The father relied on his Response to an Application in a Case filed on 3 September 2021, and his Affidavit filed on 3 September 2021. The Independent Children’s Lawyer (“ICL”) did not rely on any material beyond that relied on by the other parties. All parties and the ICL made oral submissions.
DISCUSSION
The power to make an application for a stay pending an appeal is found in Rule 13.12(2) of the Federal Circuit and Family Court of Australia (Family Law) Rules 2021 (“the Rules”), which came into effect on 1 September 2021. The power to grant such a stay is well recognised in this Court. Rule 13.12(3) requires the application to be made to the judge whose orders are the subject of appeal, unless they are unavailable. Henderson J was unavailable, so it falls to me to determine the mother's urgent application.
The principles governing a stay pending appeal are well settled. In Aldridge & Keaton (Stay Appeal) [2009] FamCAFC 106 (“Aldridge”), the Full Court noted at [17] that an appeal from parenting orders is subject to well established principles on the limits on interference by an appellate court with a discretionary judgment: House v The King (1936) 55 CLR 499. A different view by an appellate court, only on matters of weight, by no means justifies a reversal of a decision of the primary judge (Gronow v Gronow [1979] HCA 63; (1979) 144 CLR 513 at 519).
The Full Court in Aldridge (supra) set out the following relevant principles relating to an application for a stay of parenting orders:
(a)The onus to establish a proper basis for the stay is on the applicant for the stay. However, it is not necessary for the applicant to demonstrate any "special" or "exceptional" circumstances;
(b)A person who has obtained a judgment is entitled to the benefit of that judgment;
(c)A person who has obtained a judgment is entitled to presume the judgment is correct;
(d)The mere filing of an appeal is insufficient to grant a stay;
(e)The bona fides of the applicant;
(f)A stay may be granted on terms that are fair to all parties - this may involve a court weighing the balance of convenience and the competing rights of the parties;
(g)A weighing of the risk that an appeal may be rendered nugatory if a stay is not granted - this will be a substantial factor in determining whether it will be appropriate to grant a stay;
(h)Some preliminary assessment of the strength of the proposed appeal - whether the appellant has an arguable case;
(i)The desirability of limiting the frequency of any change in a child's living arrangements;
(j)The period of time in which the appeal can be heard and whether existing satisfactory arrangements may support the granting of the stay for a short period of time; and
(k)The best interests of the child the subject of the proceedings are a significant consideration.

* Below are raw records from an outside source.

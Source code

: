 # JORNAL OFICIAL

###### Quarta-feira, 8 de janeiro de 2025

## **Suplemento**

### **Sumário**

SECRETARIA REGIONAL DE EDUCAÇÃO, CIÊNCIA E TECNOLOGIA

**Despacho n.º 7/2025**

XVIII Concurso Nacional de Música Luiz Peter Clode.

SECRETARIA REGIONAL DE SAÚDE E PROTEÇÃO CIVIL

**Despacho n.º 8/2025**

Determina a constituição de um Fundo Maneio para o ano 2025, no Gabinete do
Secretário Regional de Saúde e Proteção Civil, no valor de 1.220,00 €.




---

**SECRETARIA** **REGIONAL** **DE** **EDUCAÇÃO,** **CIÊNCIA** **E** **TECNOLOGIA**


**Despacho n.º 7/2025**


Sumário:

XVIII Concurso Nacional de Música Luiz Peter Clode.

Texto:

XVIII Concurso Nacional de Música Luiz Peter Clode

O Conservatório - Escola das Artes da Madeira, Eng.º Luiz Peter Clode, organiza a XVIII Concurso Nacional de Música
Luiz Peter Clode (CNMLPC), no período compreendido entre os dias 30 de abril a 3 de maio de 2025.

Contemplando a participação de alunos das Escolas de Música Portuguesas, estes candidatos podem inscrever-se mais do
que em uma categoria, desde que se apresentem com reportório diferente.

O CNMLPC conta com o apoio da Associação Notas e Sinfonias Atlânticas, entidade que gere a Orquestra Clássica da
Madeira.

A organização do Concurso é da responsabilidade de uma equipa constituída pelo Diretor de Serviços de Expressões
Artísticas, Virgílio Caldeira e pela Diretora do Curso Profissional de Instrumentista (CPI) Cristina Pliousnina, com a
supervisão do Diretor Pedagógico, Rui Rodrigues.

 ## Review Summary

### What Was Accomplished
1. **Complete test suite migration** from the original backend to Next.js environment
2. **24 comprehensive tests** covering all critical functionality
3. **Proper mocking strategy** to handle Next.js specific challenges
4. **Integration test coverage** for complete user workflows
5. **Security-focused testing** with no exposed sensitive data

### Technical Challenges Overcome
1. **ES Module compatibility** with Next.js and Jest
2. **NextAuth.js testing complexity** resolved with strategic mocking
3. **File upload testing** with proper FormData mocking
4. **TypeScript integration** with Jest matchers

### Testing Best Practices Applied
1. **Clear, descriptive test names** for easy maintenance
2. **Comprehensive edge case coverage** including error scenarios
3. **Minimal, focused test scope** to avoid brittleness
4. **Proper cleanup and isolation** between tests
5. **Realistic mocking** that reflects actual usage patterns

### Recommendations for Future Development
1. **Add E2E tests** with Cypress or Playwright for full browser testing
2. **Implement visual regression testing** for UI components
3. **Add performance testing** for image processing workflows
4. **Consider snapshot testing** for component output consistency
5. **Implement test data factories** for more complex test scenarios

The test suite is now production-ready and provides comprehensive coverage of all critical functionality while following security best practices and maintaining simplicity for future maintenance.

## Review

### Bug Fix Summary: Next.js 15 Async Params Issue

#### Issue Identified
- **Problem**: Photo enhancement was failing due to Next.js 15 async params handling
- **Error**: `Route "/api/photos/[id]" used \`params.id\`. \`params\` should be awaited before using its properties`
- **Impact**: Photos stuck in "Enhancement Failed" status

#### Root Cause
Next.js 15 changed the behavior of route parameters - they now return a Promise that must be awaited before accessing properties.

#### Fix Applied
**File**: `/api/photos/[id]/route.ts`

Litigation in parenting matters has a special character. Austin J observed in Fitzwater & Fitzwater (2019) 60 Fam LR 212; [2019] FamCAFC 251; at [134]:
It must be borne in mind that proceedings in respect of children under Part VII of the Act, while civil in nature, are not disputes inter partes in the ordinary sense of that expression because the court is not enforcing a parental right to custody or access (M v M at 76; ZP v PS (1994) 181 CLR 639 at 647). The paramount consideration in Part VII proceedings is the child's best interests (ss 60CA, 65AA of the Act). Unlike in other forms of civil litigation, no party bears an onus of proving the factual elements of a common law, equitable, or statutory cause of action to justify an entitlement to remedy. Rather, each party adduces evidence and propounds a suite of orders which he or she contends meets the child's best interests, which gives the proceedings a different character (CDJ v VAJ at [64]). The resultant orders represent the court's discretionary judgment about how the child's interests will be best served and, due to the sheer breadth of the discretion, two judges may, with complete integrity and upon the same material, come to differing conclusions (CDJ v VAJ at [186]).
For this reason, and in connection with the grant of a stay pending appeal, McClelland DCJ pointed out in Pointer & Cheadle [2020] FamCA 327 at [14] that:
Consideration of the first four of the criteria adumbrated in Aldridge (supra) is in the context where the focus of the Court in making parenting orders is on the best interests of the child. In that context, as stated by the High Court in M v M (1988) 166 CLR 69 ("M v M") at 75 to 77, "[p]roceedings for custody or access are not disputes inter partes in the ordinary sense of that expression". Accordingly, it may be inappropriate to characterise the outcome of parenting proceedings as a victory for one or other of the parties.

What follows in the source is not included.